> **WHAT THIS TASK INVOLVES**
Please say how many lines below include the word "documentclass", with nothing beyond the number.

[RECORD SET Boundary: Start]

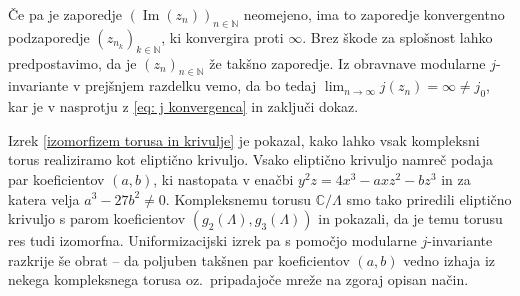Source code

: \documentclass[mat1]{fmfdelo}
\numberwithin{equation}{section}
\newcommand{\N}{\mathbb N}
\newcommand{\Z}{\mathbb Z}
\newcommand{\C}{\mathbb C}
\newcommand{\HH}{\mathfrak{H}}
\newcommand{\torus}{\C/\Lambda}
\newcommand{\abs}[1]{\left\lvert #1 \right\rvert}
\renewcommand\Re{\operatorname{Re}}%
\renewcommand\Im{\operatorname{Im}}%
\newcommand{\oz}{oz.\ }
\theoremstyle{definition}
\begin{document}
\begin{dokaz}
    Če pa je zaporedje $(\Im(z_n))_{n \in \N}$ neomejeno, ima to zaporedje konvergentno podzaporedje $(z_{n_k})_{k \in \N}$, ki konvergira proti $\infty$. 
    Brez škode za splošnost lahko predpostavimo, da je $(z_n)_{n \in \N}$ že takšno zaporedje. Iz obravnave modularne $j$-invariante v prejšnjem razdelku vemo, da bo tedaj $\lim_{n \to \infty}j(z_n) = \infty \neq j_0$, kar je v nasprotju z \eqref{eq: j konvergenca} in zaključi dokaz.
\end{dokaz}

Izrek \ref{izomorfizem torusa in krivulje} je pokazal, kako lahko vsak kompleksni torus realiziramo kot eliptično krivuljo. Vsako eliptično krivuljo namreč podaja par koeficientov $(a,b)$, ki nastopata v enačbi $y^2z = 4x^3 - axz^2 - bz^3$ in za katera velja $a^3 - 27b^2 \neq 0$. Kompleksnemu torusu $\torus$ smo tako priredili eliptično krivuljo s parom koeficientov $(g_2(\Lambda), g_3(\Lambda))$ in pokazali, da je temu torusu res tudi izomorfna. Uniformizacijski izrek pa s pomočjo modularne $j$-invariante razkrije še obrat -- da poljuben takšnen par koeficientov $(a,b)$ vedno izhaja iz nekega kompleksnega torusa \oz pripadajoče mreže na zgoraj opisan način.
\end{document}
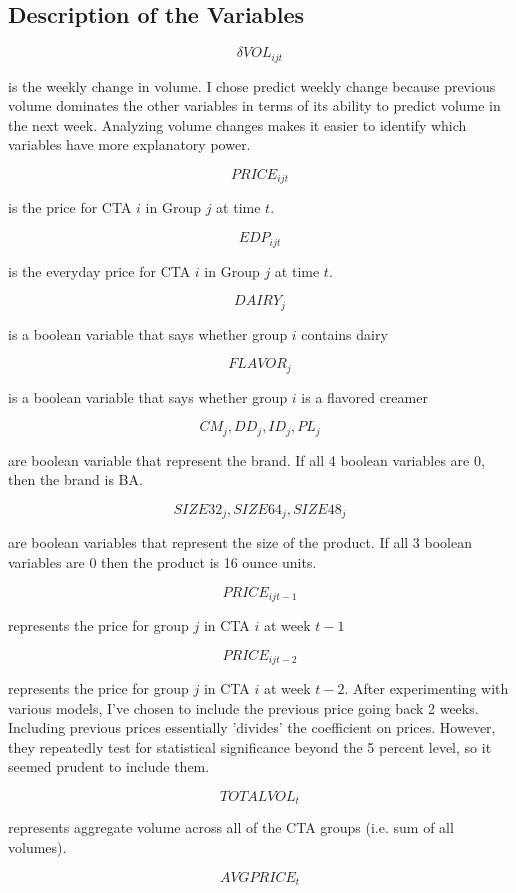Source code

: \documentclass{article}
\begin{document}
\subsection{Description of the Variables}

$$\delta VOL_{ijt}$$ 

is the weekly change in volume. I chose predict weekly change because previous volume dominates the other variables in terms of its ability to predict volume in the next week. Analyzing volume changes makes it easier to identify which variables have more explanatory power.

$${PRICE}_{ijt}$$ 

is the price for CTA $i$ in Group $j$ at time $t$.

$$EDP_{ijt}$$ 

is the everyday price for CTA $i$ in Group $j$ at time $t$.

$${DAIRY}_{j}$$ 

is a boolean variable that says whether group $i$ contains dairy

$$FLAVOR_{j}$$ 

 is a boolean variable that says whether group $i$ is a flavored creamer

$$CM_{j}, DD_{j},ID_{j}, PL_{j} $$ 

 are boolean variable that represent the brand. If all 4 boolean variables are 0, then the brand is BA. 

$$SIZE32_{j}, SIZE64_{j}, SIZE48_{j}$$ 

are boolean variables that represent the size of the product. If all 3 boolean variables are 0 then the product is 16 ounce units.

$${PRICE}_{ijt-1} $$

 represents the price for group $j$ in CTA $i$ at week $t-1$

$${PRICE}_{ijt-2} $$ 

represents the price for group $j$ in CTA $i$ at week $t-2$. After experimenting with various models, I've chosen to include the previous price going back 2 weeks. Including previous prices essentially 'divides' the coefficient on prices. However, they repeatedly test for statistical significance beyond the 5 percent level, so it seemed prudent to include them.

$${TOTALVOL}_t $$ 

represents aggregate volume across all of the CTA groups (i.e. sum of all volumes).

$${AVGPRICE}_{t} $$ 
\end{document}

[RECORD SET Boundary: End]

> **SOLUTION FOR THIS PROBLEM**
2